1. Der Steuersatz von 6% ist auf ein Viertel der laufenden Bezüge der letzten zwölf Monate, höchstens aber auf den Betrag anzuwenden, der dem Neunfachen der monatlichen Höchstbeitragsgrundlage gemäß § 108 ASVG entspricht.

2. Über das Ausmaß der Z 1 hinaus ist bei freiwilligen Abfertigungen der Steuersatz von 6% auf einen Betrag anzuwenden, der von der nachgewiesenen Dienstzeit abhängt. Bei einer nachgewiesenen
Dienstzeit von […] 5 Jahren […] ist ein Betrag von […] 3/12 der laufenden Bezüge der letzten 12 Monate […]

mit dem Steuersatz von 6% zu versteuern. Ergibt sich jedoch bei Anwendung der dreifachen monatlichen Höchstbeitragsgrundlage gemäß § 108 ASVG auf die der Berechnung zu Grunde zu legende Anzahl der laufenden Bezüge ein niedrigerer Betrag, ist nur dieser mit 6% zu versteuern.

3. […]

7. Die vorstehenden Bestimmungen gelten nur für Zeiträume, für die keine Anwartschaften gegenüber einer BV-Kasse bestehen.

Bei der vom Beschwerdeführer mit seinem Arbeitgeber vereinbarten Austrittsvergütung handelt es sich nach Ansicht des Bundesfinanzgerichts um einen gemäß § 67 Abs. 6 EStG1988 begünstigt zu besteuernden sonstigen Bezug. Es liegt eine freiwillige Abfertigung vor, die zwingend an die Auflösung des Dienstverhältnisses gebunden war. Entscheidend ist, dass sie durch die Beendigung des Dienstverhältnisses ausgelöst wurde bzw mit der Auflösung des Dienstverhältnisses in ursächlichem Zusammenhang steht. Dies ist mit Punkt 6. des Beschlusses des Arbeitsgerichts Berlin vom , GZ ***1***, und § 10 Z 3 des vom Beschwerdeführer mit der ***GmbH1*** abgeschlossenen Einzelarbeitsvertrags vom (inhaltsgleich mit § 11 Z 3. des am abgeschlossenen provisorischen Einzelarbeitsvertrags) belegt. Die Tatsache, dass die Austrittsvergütung erst mit Erreichen des 63. Lebensjahres ausbezahlt wurde ist nicht relevant. Entscheidend ist der ursächliche Zusammenhang mit der Auflösung des Dienstverhältnisses, nicht der Auszahlungszeitpunkt. Da für den Beschwerdeführer in den Jahren 2006 bis 2014 keine Anwartschaften gegenüber einer BV-Kasse iSd § 67 Abs. 6 Z 7 EStG 1988 bestanden, liegen die Voraussetzungen für eine begünstigte Besteuerung nach Maßgabe des § 67 Abs. 6 Z 1 und 2 EStG 1988 vor.

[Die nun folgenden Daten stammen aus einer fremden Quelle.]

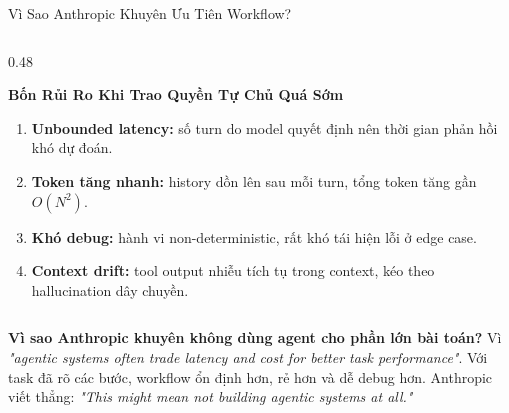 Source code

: \documentclass[aspectratio=1610,10pt,xcolor={table}]{beamer}
\begin{document}
\begin{frame}{Vì Sao Anthropic Khuyên Ưu Tiên Workflow?}
\begin{columns}[t]
    \begin{column}{0.48\textwidth}
      \begin{alertblock}{\textbf{Bốn Rủi Ro Khi Trao Quyền Tự Chủ Quá Sớm}}
        \scriptsize
        \begin{enumerate}
          \item \textbf{Unbounded latency:} số turn do model quyết định nên thời gian phản hồi khó dự đoán.
          \item \textbf{Token tăng nhanh:} history dồn lên sau mỗi turn, tổng token tăng gần $O(N^2)$.
          \item \textbf{Khó debug:} hành vi non-deterministic, rất khó tái hiện lỗi ở edge case.
          \item \textbf{Context drift:} tool output nhiễu tích tụ trong context, kéo theo hallucination dây chuyền.
        \end{enumerate}
      \end{alertblock}
    \end{column}
  \end{columns}

  \vspace{0.15cm}
  \begin{tcolorbox}[colback=boxbg,colframe=darkred,title={\textbf{Trả Lời Câu Hỏi Trong Đề Cương}},fonttitle=\footnotesize\bfseries]
    \footnotesize \textbf{Vì sao Anthropic khuyên không dùng agent cho phần lớn bài toán?} Vì \textit{"agentic systems often trade latency and cost for better task performance"}. Với task đã rõ các bước, workflow ổn định hơn, rẻ hơn và dễ debug hơn. Anthropic viết thẳng: \textit{"This might mean not building agentic systems at all."}
  \end{tcolorbox}
\end{frame}
\end{document}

2. Die monatliche Höchstbeitragsgrundlage gemäß § 108 ASVG beträgt im Beschwerdejahr € 5.220,00 (gemäß BGBl. II 329/2018 für den Kalendertag).

3. Nach Art. 15 Abs. 1 DBA-Deutschland (Abkommen vom zwischen der Republik Österreich und der Bundesrepublik Deutschland zur Vermeidung der Doppelbesteuerung auf dem Gebiet der Steuern vom Einkommen und vom Vermögen, BGBl. III Nr. 182/2002) dürfen Gehälter, Löhne und ähnliche Vergütungen, die eine in einem Vertragsstaat ansässige Person aus unselbständiger Arbeit bezieht, nur in diesem Staat besteuert werden, es sei denn, die Arbeit wird im anderen Vertragsstaat ausgeübt. Wird die Arbeit dort ausgeübt, so dürfen die dafür bezogenen Vergütungen im anderen Staat besteuert werden. Art. 15 Abs. 1 DBA-Deutschland ordnet dem Ansässigkeitsstaat grundsätzlich das ausschließliche Besteuerungsrecht für Vergütungen für unselbständige Arbeit zu. Diese Zuordnung des Besteuerungsrechts wird aber dann durchbrochen, wenn die unselbständige Tätigkeit im anderen Staat ausgeübt wird. Entscheidend für ein Besteuerungsrecht des Quellenstaates ist somit, dass die Arbeit dort ausgeübt wird. Die Zuordnung des Besteuerungsrechts hinsichtlich einzelner konkreter Zahlungen erfolgt dabei nach kausalen Gesichtspunkten. Die Zahlungen müssen ihren Grund in der im Quellenstaat ausgeübten Tätigkeit haben. Es ist jedoch nicht maßgebend, zu welchem Zeitpunkt oder in welcher Form oder unter welcher Bezeichnung einzelne Zahlungen für eine im Quellenstaat ausgeübte Tätigkeit erfolgen (; ). Die im Jahr 2019 an den Beschwerdeführer bezahlten Austrittsvergütung von € 68.349,80 ist nach Ansicht des Bundesfinanzgerichts der Tätigkeit des Beschwerdeführers bei der ***GmbH1*** kausal zuzuordnen, sie ist gleichsam als letzter Akt des Dienstverhältnisses anzusehen. Dies ergibt sich aus Punkt 6. des Beschlusses des Arbeitsgerichts Berlin vom , GZ ***1***, und § 10 Z 3 des vom Beschwerdeführer mit der ***GmbH1*** abgeschlossenen Einzelarbeitsvertrags vom (inhaltsgleich mit § 11 Z 3. des am abgeschlossenen provisorischen Einzelarbeitsvertrags). Das Besteuerungsrecht für die Austrittsvergütung wird nach Art. 15 Abs. 1 DBA-Deutschland daher Deutschland zugeordnet.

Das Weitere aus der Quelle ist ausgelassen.